You can insert whatever kind of shaming you want, but essentially it boils down to something I do or don’t do that somehow makes me feel superior.
The blogosphere and social media are filled with it.
From women who feel they and superior because they don’t wear pants to moms who don’t allow their kids to watch any TV.
And for the record. Yes, I did do a screen-free series in October but my kids still watch TV sometimes….sometimes more than what I am comfortable with.
There is the Christian shaming of those who celebrate Halloween or various Christian holidays that others deem “pagan”.
Or how about all those anti-black Friday shopper people who made those who shop on Black Friday feel inferior becaus shopping on Black Friday is somehow materialistic.
But isn’t materialism a state of the heart..and not a day of the month?
Perhaps what we haven’t stopped to consider is the families on a super-tight budget who decided to take advantage of the good deals so their kids could have Christmas this year.
That’s not materialistic, it’s frugal. An admirable trait to have!
Now that we’ve entered December, there will be the anti-elf on the shelf people who will make you feel bad if you’re okay with that.
I am not crazy about Elf on the Shelf for my own personal reasons.

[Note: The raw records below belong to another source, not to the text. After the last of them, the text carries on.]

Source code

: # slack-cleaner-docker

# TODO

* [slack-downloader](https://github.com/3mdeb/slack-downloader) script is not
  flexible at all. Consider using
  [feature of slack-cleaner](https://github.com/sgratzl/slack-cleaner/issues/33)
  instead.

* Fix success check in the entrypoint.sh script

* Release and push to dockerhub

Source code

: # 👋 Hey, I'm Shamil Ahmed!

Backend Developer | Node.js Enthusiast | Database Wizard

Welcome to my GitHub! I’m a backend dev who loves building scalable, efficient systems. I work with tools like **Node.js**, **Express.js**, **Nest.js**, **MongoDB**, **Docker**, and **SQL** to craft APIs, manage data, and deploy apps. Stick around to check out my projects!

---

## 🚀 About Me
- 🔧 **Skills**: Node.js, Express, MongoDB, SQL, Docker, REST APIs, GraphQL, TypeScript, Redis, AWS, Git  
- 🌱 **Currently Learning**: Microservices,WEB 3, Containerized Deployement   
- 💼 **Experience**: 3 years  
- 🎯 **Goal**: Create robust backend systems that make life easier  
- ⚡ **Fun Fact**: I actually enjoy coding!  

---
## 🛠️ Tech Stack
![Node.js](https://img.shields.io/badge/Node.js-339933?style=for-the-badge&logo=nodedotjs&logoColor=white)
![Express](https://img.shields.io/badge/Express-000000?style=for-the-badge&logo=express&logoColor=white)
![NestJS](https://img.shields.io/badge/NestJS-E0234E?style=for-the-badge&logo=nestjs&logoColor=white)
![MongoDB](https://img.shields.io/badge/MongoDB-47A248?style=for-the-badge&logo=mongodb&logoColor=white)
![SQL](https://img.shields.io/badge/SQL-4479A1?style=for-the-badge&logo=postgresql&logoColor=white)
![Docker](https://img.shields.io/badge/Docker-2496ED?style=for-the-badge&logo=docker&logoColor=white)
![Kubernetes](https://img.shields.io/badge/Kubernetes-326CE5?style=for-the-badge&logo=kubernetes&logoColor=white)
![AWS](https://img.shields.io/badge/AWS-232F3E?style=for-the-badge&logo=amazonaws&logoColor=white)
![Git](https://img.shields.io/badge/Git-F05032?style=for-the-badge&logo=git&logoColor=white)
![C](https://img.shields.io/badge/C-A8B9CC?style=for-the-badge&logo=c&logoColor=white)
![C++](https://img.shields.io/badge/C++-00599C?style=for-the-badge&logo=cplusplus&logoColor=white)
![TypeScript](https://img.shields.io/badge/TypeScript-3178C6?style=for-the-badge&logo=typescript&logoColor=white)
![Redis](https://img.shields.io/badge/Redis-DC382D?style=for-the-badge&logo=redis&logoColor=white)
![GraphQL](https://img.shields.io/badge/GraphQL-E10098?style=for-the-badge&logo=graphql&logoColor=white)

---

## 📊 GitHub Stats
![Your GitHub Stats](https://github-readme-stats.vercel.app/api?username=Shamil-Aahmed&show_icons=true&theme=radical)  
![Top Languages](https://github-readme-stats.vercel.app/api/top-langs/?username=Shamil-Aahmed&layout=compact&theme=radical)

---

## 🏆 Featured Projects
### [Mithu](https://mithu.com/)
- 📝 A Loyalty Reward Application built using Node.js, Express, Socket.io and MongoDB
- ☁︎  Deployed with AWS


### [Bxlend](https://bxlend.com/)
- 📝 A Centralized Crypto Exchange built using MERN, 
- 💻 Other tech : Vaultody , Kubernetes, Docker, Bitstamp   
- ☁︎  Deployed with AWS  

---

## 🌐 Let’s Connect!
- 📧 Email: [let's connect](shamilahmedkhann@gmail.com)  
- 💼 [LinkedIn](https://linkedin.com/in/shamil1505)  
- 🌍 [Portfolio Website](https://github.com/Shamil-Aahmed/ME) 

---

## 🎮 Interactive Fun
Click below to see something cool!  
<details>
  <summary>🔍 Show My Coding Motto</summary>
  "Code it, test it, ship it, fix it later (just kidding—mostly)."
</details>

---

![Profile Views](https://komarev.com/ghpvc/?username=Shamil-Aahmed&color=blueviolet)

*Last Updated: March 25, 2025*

And that is exactly what it should be.
Unless you can give me a chapter and verse about Halloween, a certain toy, or a day when we should not go shopping, the conviction for or against these is personal.
And you know what?
And I don’t even mind if you share yours with me as long as you give me the opportunity to keep mine without feeling like mine is inferior to yours.
The danger we often face is this:
The foundation for our personal convictions is a strong belief about something. Because we feel so strongly about that thing, we wish to tell others about our belief and somehow win them over to our way of thinking.

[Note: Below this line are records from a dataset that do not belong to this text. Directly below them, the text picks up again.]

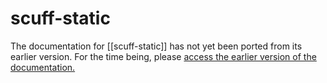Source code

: # scuff-static

The documentation for [[scuff-static]] has not yet been
ported from its earlier version. For the time being, please
[access the earlier version of the documentation.][EarlierVersion]

[EarlierVersion]: http://homerreid.com/scuff-em/scuff-static
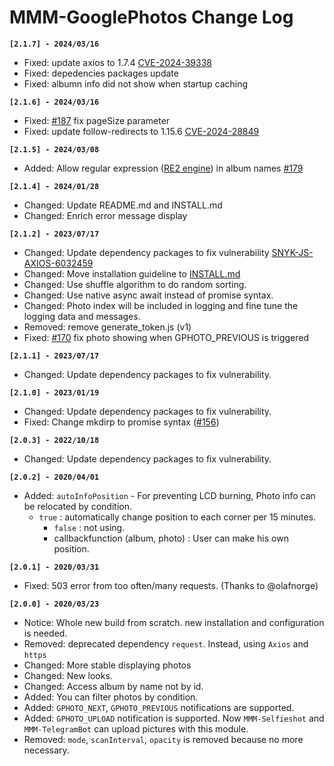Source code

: # MMM-GooglePhotos Change Log

**`[2.1.7] - 2024/03/16`**
- Fixed: update axios to 1.7.4 [CVE-2024-39338](https://security.snyk.io/vuln/SNYK-JS-AXIOS-7361793) 
- Fixed: depedencies packages update
- Fixed: albumn info did not show when startup caching 

**`[2.1.6] - 2024/03/16`**
- Fixed: [#187](https://github.com/hermanho/MMM-GooglePhotos/issues/187) fix pageSize parameter 
- Fixed: update follow-redirects to 1.15.6 [CVE-2024-28849](https://github.com/advisories/GHSA-cxjh-pqwp-8mfp) 

**`[2.1.5] - 2024/03/08`**
- Added: Allow regular expression ([RE2 engine](https://github.com/google/re2)) in album names [#179](https://github.com/hermanho/MMM-GooglePhotos/issues/179)

**`[2.1.4] - 2024/01/28`**
- Changed: Update README.md and INSTALL.md
- Changed: Enrich error message display

**`[2.1.2] - 2023/07/17`**

- Changed: Update dependency packages to fix vulnerability [SNYK-JS-AXIOS-6032459](https://snyk.io/vuln/SNYK-JS-AXIOS-6032459)
- Changed: Move installation guideline to [INSTALL.md](INSTALL.md)
- Changed: Use shuffle algorithm to do random sorting.
- Changed: Use native async await instead of promise syntax.
- Changed: Photo index will be included in logging and fine tune the logging data and messages.
- Removed: remove generate_token.js (v1)
- Fixed: [#170](https://github.com/hermanho/MMM-GooglePhotos/issues/170) fix photo showing when GPHOTO_PREVIOUS is triggered

**`[2.1.1] - 2023/07/17`**

- Changed: Update dependency packages to fix vulnerability.

**`[2.1.0] - 2023/01/19`**

- Changed: Update dependency packages to fix vulnerability.
- Fixed: Change mkdirp to promise syntax ([#156](https://github.com/hermanho/MMM-GooglePhotos/issues/156))

**`[2.0.3] - 2022/10/18`**

- Changed: Update dependency packages to fix vulnerability.

**`[2.0.2] - 2020/04/01`**

- Added: `autoInfoPosition` - For preventing LCD burning, Photo info can be relocated by condition.
  - `true` : automatically change position to each corner per 15 minutes.
    - `false` : not using.
    - callbackfunction (album, photo) : User can make his own position.

**`[2.0.1] - 2020/03/31`**

- Fixed: 503 error from too often/many requests. (Thanks to @olafnorge)

**`[2.0.0] - 2020/03/23`**

- Notice: Whole new build from scratch. new installation and configuration is needed.
- Removed: deprecated dependency `request`. Instead, using `Axios` and `https`
- Changed: More stable displaying photos
- Changed: New looks.
- Changed: Access album by name not by id.
- Added: You can filter photos by condition.
- Added: `GPHOTO_NEXT`, `GPHOTO_PREVIOUS` notifications are supported.
- Added: `GPHOTO_UPLOAD` notification is supported. Now `MMM-Selfieshot` and `MMM-TelegramBot` can upload pictures with this module.
- Removed: `mode`, `scanInterval`, `opacity` is removed because no more necessary.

This is not inherently wrong. It is natural for us to want to share our strong beliefs on certain matters, especially as communicators.
To ask people with personal convictions to keep their opinions to themselves is unfair because it robs the one with convictions of the same freedom we are being robbed of when we feel we’re not allowed to have a differing conviction!

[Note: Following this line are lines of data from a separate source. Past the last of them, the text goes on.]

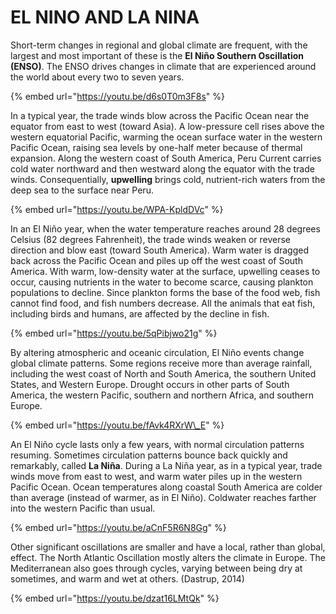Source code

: # EL NINO AND LA NINA

Short-term changes in regional and global climate are frequent, with the largest and most important of these is the **El Niño Southern Oscillation \(ENSO\)**. The ENSO drives changes in climate that are experienced around the world about every two to seven years.

{% embed url="https://youtu.be/d6s0T0m3F8s" %}

In a typical year, the trade winds blow across the Pacific Ocean near the equator from east to west \(toward Asia\). A low-pressure cell rises above the western equatorial Pacific, warming the ocean surface water in the western Pacific Ocean, raising sea levels by one-half meter because of thermal expansion. Along the western coast of South America, Peru Current carries cold water northward and then westward along the equator with the trade winds. Consequentially, **upwelling** brings cold, nutrient-rich waters from the deep sea to the surface near Peru.

{% embed url="https://youtu.be/WPA-KpldDVc" %}

In an El Niño year, when the water temperature reaches around 28 degrees Celsius \(82 degrees Fahrenheit\), the trade winds weaken or reverse direction and blow east \(toward South America\). Warm water is dragged back across the Pacific Ocean and piles up off the west coast of South America. With warm, low-density water at the surface, upwelling ceases to occur, causing nutrients in the water to become scarce, causing plankton populations to decline. Since plankton forms the base of the food web, fish cannot find food, and fish numbers decrease. All the animals that eat fish, including birds and humans, are affected by the decline in fish.

{% embed url="https://youtu.be/5qPibjwo21g" %}

By altering atmospheric and oceanic circulation, El Niño events change global climate patterns. Some regions receive more than average rainfall, including the west coast of North and South America, the southern United States, and Western Europe. Drought occurs in other parts of South America, the western Pacific, southern and northern Africa, and southern Europe.

{% embed url="https://youtu.be/fAvk4RXrW\_E" %}

An El Niño cycle lasts only a few years, with normal circulation patterns resuming. Sometimes circulation patterns bounce back quickly and remarkably, called **La Niña**. During a La Niña year, as in a typical year, trade winds move from east to west, and warm water piles up in the western Pacific Ocean. Ocean temperatures along coastal South America are colder than average \(instead of warmer, as in El Niño\). Coldwater reaches farther into the western Pacific than usual.

{% embed url="https://youtu.be/aCnF5R6N8Gg" %}

Other significant oscillations are smaller and have a local, rather than global, effect. The North Atlantic Oscillation mostly alters the climate in Europe. The Mediterranean also goes through cycles, varying between being dry at sometimes, and warm and wet at others. \(Dastrup, 2014\)

{% embed url="https://youtu.be/dzat16LMtQk" %}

Somehow we have to bring the two camps together:
The one with the strong personal conviction
and the one with the opposing conviction.
I believe that in Jesus Christ there is room for both.
I believe that Paul addressed this when he said, “Whoever regards one day as special does so to the Lord. Whoever eats meat does so to the Lord, for they give thanks to God; and whoever abstains does so to the Lord and gives thanks to God.” Romans 14:6
There is room for us all to have personal convictions, and mutual respect at the same time.
I urge you this holiday season to do the following:
If someone wishes you “Happy Holidays” instead of Merry Christmas, genuinely look them in the eyes and wish them whatever greeting you choose to use. But don’t use it as a weapon, use it as a bridge!
If you choose not to celebrate Christmas, graciously embrace those who do without making them feel like they are compromising their faith by doing so. Build a bridge!
If a mom takes pictures of a naughty elf about her house doing silly things, please don’t make her feel like she’s inferior because your family has chosen not to do Elf on the Shelf. If you do Melk or another fun Christmas activity with your kids, rock it! Take pictures and show us! There’s room for us all! Let’s build a bridge!
If a woman got a good deal on Black Friday – whether online or she braved the busy stores – congratulate her! Build a bridge!
Let’s purpose this year to stop the mom, parent, Christian shaming and build bridges by accepting each others personal convictions with the grace and love of Jesus Christ!!